Sir Kingsley Amis was right on countless counts, I'm sure. But on two things in particular: the German wine label is one of them (the other is English grammar).
German wines seem to me to be under-loved generally (blame this wee maiden), but among their genuine lovers they are nonpareil. I know of one such soul whom, prompted with that canard about a deserted island and three items, chose a cork-screw and two bottles of Egon Muller.
The classic Rieslings are indeed peerless. But nothing vexed me so much during my wine exams than the sight of a German label. Entire German words can last longer than many sentences. The classification system is easy enough with enough familiarity, but to the wet-behind-the-ears naif it is as accessible as Stalag Luft.
Thank heavens then for the 'new wave' of German wines, which we hope will open up that great country's wines to a whole new contemporary market. And thank heavens too forGerman Wine Agencies, who are bringing those wines to these shores.
Their portfolio tasting last week, housed in a trendy Earl's Court hotel, was serene and efficient, quiet and contemplative. No fussiness, just letting the wines (and their labels) do the talking.
We have a bit of a thing for labels at Red Squirrel Wine (hang around us long enough and you'll notice we also have a bit of a thing for "a bit"). And there aren't many finer than the likes of Markus Schneider, Oliver Zeter, Matthias Runkel and Langenwalter (see images to the right).
They were only the prettiest of the bunch too. Just about every wine there tasted very, very good indeed.
Schneider's Riesling develops on you out of nowhere. His Ursprung (Cabernet Sauvignon, Merlot, Portugieser & Cabernet Mitos) is sweetly perfumed and superbly balanced.

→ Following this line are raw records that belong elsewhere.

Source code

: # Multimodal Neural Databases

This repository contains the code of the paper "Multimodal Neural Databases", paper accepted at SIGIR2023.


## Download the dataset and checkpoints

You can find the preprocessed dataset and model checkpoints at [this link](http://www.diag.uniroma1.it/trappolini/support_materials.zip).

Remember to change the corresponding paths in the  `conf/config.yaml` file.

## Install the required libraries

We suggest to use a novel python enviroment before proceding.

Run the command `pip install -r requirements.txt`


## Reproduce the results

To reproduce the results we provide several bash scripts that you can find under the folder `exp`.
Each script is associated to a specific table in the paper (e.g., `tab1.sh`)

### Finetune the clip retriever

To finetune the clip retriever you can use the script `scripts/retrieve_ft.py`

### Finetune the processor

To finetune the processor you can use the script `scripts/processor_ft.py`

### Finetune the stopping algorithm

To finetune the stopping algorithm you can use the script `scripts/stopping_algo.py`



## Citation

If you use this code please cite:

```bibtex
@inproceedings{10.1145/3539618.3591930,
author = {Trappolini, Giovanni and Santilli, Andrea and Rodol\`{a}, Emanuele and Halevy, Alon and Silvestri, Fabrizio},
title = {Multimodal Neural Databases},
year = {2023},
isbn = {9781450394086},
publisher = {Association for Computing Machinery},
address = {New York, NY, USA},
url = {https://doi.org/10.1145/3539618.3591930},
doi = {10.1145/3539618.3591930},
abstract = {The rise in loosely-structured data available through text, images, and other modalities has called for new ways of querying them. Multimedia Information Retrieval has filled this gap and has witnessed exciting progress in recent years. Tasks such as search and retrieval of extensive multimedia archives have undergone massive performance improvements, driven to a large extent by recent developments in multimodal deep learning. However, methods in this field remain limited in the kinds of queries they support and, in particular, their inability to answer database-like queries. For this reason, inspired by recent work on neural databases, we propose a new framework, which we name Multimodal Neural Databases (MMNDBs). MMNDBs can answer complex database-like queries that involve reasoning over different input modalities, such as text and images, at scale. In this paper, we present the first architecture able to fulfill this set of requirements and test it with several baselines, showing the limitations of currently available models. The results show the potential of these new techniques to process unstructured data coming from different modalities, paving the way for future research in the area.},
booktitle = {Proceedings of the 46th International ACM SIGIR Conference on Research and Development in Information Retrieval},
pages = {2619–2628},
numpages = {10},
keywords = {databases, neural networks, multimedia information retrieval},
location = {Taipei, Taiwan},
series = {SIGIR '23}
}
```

While the show-stopping Black Print (St Laurent, Merlot, Cabernet Sauvignon, Cabernet Mitos & Cabernet Dorsa) is as much of a mouthful in tasting as it is in speaking: smooth, supple and very impressive.
The 'Z' Cuvee by Oliver Zeter (Cabernet Sauvignon, Cabernet Franc and Syrah) has stunning precision, with herbs, mint and green pepper bouncing around as playfully as the teddy bears on his other labels - such as the pronounced, ripe Sauvignon Blanc.
Thorsten Langenwalter makes a mean Gewurztraminer: classic aromas and on the palate as elegant as the bottle. We also loved the leathery, strawberry wildness of Holger Koch's organic Pinot Noir Kaiserstuhl 2011. His Herrenstuck is if anything even earthier and more of a wine to pair with foods.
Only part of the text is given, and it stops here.